WHAT THE TASK ASKS ▸
Once you reach the line that holds "referat fra forrige møde" in the listing below, output it and every line after it through the line that holds "Problemer i projektet", word for word.
**** THE DATA ****
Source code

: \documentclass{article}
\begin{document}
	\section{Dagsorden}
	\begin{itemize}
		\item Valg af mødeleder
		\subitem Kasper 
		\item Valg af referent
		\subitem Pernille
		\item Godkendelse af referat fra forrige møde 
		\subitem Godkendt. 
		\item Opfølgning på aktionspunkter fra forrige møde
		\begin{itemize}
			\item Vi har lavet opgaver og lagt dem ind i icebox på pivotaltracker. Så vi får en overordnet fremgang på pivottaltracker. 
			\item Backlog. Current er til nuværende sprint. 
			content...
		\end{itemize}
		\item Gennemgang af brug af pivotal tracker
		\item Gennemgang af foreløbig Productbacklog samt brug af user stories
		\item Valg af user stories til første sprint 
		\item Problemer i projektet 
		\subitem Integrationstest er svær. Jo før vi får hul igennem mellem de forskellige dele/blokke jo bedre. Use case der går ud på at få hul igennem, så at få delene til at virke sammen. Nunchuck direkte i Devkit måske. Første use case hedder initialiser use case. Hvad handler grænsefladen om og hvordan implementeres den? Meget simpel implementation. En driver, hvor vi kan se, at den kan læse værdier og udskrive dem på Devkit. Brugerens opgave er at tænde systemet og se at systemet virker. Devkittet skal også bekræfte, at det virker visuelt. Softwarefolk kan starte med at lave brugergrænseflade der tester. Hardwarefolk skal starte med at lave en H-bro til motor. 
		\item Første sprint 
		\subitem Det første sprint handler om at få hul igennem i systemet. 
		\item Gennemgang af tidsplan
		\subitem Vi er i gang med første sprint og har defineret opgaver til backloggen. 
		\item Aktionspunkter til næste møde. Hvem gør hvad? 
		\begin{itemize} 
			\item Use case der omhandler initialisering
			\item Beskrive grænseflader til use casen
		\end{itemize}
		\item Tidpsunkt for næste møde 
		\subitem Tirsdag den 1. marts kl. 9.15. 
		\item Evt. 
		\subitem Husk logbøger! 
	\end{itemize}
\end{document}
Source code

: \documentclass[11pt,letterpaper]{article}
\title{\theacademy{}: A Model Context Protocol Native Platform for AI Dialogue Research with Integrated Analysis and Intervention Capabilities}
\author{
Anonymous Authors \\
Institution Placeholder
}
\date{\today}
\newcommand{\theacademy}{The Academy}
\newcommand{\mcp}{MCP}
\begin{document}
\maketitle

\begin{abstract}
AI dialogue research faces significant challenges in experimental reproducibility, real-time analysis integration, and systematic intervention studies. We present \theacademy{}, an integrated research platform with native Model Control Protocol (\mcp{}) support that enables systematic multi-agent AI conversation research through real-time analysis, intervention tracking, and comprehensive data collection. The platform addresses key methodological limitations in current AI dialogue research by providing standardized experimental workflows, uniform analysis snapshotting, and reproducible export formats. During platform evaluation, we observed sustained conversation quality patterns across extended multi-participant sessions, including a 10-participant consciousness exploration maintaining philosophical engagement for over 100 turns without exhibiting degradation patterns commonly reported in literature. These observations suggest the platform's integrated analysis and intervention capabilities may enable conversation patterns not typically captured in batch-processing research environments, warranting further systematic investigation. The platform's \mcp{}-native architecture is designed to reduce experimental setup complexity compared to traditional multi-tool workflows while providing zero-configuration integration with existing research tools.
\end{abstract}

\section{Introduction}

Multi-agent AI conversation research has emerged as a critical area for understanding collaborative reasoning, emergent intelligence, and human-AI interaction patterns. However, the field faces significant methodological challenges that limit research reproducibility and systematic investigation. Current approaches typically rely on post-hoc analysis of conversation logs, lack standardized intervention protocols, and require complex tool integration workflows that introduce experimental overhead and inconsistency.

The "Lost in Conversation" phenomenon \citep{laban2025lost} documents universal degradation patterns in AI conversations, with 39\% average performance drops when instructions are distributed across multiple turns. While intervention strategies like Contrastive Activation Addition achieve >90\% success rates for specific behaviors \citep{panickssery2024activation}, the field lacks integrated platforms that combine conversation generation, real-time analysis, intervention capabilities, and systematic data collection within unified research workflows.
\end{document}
****
REPLY ▸
		\item Godkendelse af referat fra forrige møde 
		\subitem Godkendt. 
		\item Opfølgning på aktionspunkter fra forrige møde
		\begin{itemize}
			\item Vi har lavet opgaver og lagt dem ind i icebox på pivotaltracker. Så vi får en overordnet fremgang på pivottaltracker. 
			\item Backlog. Current er til nuværende sprint. 
			content...
		\end{itemize}
		\item Gennemgang af brug af pivotal tracker
		\item Gennemgang af foreløbig Productbacklog samt brug af user stories
		\item Valg af user stories til første sprint 
		\item Problemer i projektet 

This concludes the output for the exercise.